Sir David Ramsbotham's reaction to conditions in Holloway - pulling out his inspection team until conditions were improved, the first time a Chief Inspector of Prisons has taken such action - fits his background and character.

His nickname "Rambo" has nothing to do with his appearance: like many generals, he is wiry and donnish, almost ascetic. But he has a reputation for extremely blunt speaking and radical solutions to problems. The conditions in Holloway appalled his military instinct for cleanliness and order, and like any military commander, he was acutely sensitive to the well- being and morale of his team.

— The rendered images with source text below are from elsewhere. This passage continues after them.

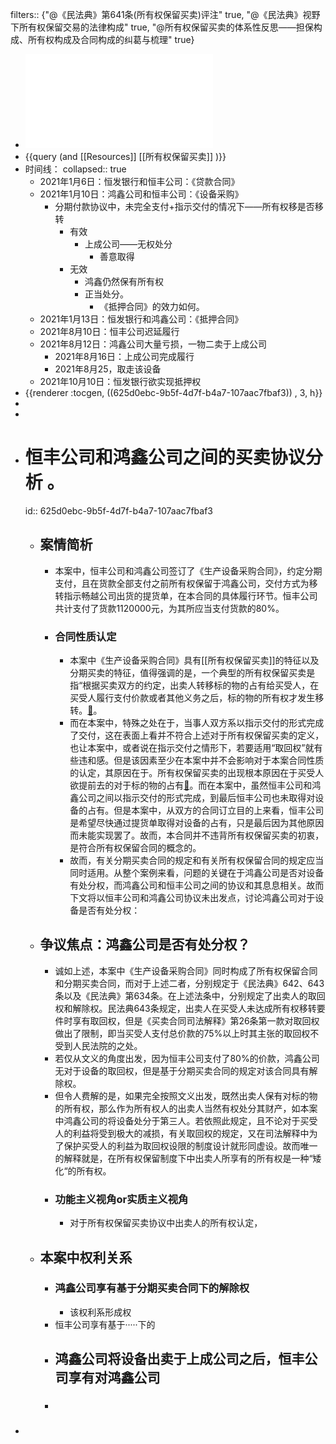 filters:: {"@《民法典》第641条(所有权保留买卖)评注" true, "@《民法典》视野下所有权保留交易的法律构成" true, "@所有权保留买卖的体系性反思——担保构成、所有权构成及合同构成的纠葛与梳理" true}

- ![第五届“东方獬豸杯”模拟法庭大赛初（复）赛案例.pdf](../assets/第五届“东方獬豸杯”模拟法庭大赛初（复）赛案例_1650177588117_0.pdf)
- {{query (and [[Resources]] [[所有权保留买卖]] )}}
- 时间线：
  collapsed:: true
	- 2021年1月6日：恒发银行和恒丰公司：《贷款合同》
	- 2021年1月10日：鸿鑫公司和恒丰公司：《设备采购》
		- 分期付款协议中，未完全支付+指示交付的情况下——所有权移是否移转
			- 有效
				- 上成公司——无权处分
					- 善意取得
			- 无效
				- 鸿鑫仍然保有所有权
				- 正当处分。
					- 《抵押合同》的效力如何。
	- 2021年1月13日：恒发银行和鸿鑫公司：《抵押合同》
	- 2021年8月10日：恒丰公司迟延履行
	- 2021年8月12日：鸿鑫公司大量亏损，一物二卖于上成公司
		- 2021年8月16日：上成公司完成履行
		- 2021年8月25，取走该设备
	- 2021年10月10日：恒发银行欲实现抵押权
- {{renderer :tocgen, ((625d0ebc-9b5f-4d7f-b4a7-107aac7fbaf3)) , 3, h}}
-
-
- # 恒丰公司和鸿鑫公司之间的买卖协议分析 。
  id:: 625d0ebc-9b5f-4d7f-b4a7-107aac7fbaf3
	- ## 案情简析
		- 本案中，恒丰公司和鸿鑫公司签订了《生产设备采购合同》，约定分期支付，且在货款全部支付之前所有权保留于鸿鑫公司，交付方式为移转指示畅越公司出货的提货单，在本合同的具体履行环节。恒丰公司共计支付了货款1120000元，为其所应当支付货款的80%。
		- ### 合同性质认定
			- 本案中《生产设备采购合同》具有[[所有权保留买卖]]的特征以及分期买卖的特征，值得强调的是，一个典型的所有权保留买卖是指“根据买卖双方的约定，出卖人转移标的物的占有给买受人，在买受人履行支付价款或者其他义务之后，标的物的所有权才发生移转。[📌](((625d1ad4-6e94-4469-989a-8275265477f7)))。
			- 而在本案中，特殊之处在于，当事人双方系以指示交付的形式完成了交付，这在表面上看并不符合上述对于所有权保留买卖的定义，也让本案中，或者说在指示交付之情形下，若要适用“取回权”就有些违和感。但是该因素至少在本案中并不会影响对于本案合同性质的认定，其原因在于。所有权保留买卖的出现根本原因在于买受人欲提前去的对于标的物的占有[📌](((625d2a82-36fc-47ce-8427-53768a8d5dd6)))。而在本案中，虽然恒丰公司和鸿鑫公司之间以指示交付的形式完成，到最后恒丰公司也未取得对设备的占有。但是本案中，从双方的合同订立目的上来看，恒丰公司是希望尽快通过提货单取得对设备的占有，只是最后因为其他原因而未能实现罢了。故而，本合同并不违背所有权保留买卖的初衷，是符合所有权保留合同的概念的。
			- 故而，有关分期买卖合同的规定和有关所有权保留合同的规定应当同时适用。从整个案例来看，问题的关键在于鸿鑫公司是否对设备有处分权，而鸿鑫公司和恒丰公司之间的协议和其息息相关。故而下文将以恒丰公司和鸿鑫公司协议未出发点，讨论鸿鑫公司对于设备是否有处分权：
	- ## 争议焦点：鸿鑫公司是否有处分权？
		- 诚如上述，本案中《生产设备采购合同》同时构成了所有权保留合同和分期买卖合同，而对于上述二者，分别规定于《民法典》642、643条以及《民法典》第634条。在上述法条中，分别规定了出卖人的取回权和解除权。民法典643条规定，出卖人在买受人未达成所有权移转要件时享有取回权，但是《买卖合同司法解释》第26条第一款对取回权做出了限制，即当买受人支付总价款的75%以上时其主张的取回权不受到人民法院的之处。
		- 若仅从文义的角度出发，因为恒丰公司支付了80%的价款，鸿鑫公司无对于设备的取回权，但是基于分期买卖合同的规定对该合同具有解除权。
		- 但令人费解的是，如果完全按照文义出发，既然出卖人保有对标的物的所有权，那么作为所有权人的出卖人当然有权处分其财产，如本案中鸿鑫公司的将设备处分于第三人。若依照此规定，且不论对于买受人的利益将受到极大的减损，有关取回权的规定，又在司法解释中为了保护买受人的利益为取回权设限的制度设计就形同虚设。故而唯一的解释就是，在所有权保留制度下中出卖人所享有的所有权是一种“矮化“的所有权。
		- ### 功能主义视角or实质主义视角
			- 对于所有权保留买卖协议中出卖人的所有权认定，
	- ## 本案中权利关系
		- ### 鸿鑫公司享有基于分期买卖合同下的解除权
			- 该权利系形成权
		- 恒丰公司享有基于·····下的
		- 鸿鑫公司将设备出卖于上成公司之后，恒丰公司享有对鸿鑫公司
			-
		- ###
-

Sir David began as an officer in the Royal Green Jackets, a regiment with a reputation for turning out generals, but also for being unorthodox. He was the Army's Director of Public Relations during the Falklands conflict and weighed into the arguments on the handling of the media which followed. For a senior officer, he was known to be unusually open with the press. In a recent paper, he described the media as a potential weapon, and like any weapon, one to be used with precision and skill.

His last Army job was as Adjutant-General - the Army's head of personnel, one of its top posts. Sir David oversaw the formation of the Adjutant- General's Corps, combining many of the Army's supporting services, including the Royal Military Police - his only direct experience of dealing with any law-enforcement agency before his present appointment.

Educated at Haileybury College and Cambridge University, he was Aide- de-Camp General to the Queen from 1990 to 1993.

After leaving the Army, Sir David worked closely with the UN Secretary- General, Boutros Boutros-Ghali, on a study into a permanent intervention force for the UN. He authored several papers on the UN, and recommended the UN Charter be rewritten, because it did not fit with the realities of the new world order.

In his new role he is determined to be his own man. In a an interview recently, he said: "If I start fudging, then I am not doing my job. I shall be very critical, but I hope constructive. I am not going to respond to party political pressure, I am going to do my job as I see fit."